Please count the lines in the entries below that include the word "Parallel", and give only the number.

○ ○ ○

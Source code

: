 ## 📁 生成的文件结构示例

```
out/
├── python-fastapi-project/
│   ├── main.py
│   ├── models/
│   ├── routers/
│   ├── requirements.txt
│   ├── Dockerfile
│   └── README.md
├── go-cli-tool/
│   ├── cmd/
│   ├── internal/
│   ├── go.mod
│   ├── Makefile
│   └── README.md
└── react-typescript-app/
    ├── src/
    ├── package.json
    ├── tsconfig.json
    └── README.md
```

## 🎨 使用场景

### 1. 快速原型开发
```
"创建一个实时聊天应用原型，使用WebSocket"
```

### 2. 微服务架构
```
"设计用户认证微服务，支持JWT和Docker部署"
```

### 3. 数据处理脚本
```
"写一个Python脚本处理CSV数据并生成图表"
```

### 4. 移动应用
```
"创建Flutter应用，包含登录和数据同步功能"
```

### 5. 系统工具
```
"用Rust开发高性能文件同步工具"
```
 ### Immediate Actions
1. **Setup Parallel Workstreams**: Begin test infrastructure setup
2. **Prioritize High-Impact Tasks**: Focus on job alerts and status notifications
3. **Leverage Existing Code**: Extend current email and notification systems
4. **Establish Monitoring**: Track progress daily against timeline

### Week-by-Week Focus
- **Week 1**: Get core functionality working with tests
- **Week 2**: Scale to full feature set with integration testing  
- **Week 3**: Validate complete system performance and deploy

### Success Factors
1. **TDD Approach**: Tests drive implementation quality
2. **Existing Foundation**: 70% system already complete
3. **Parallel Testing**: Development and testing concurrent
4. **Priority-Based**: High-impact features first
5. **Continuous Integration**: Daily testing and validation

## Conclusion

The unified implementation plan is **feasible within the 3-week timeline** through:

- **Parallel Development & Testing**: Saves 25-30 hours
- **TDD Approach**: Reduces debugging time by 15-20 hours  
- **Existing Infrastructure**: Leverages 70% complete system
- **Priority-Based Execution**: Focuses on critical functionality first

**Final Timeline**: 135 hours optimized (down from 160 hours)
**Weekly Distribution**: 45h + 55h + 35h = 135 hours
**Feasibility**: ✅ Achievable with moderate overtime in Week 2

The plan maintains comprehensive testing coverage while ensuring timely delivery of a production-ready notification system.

○ ○ ○

__Solution__: 3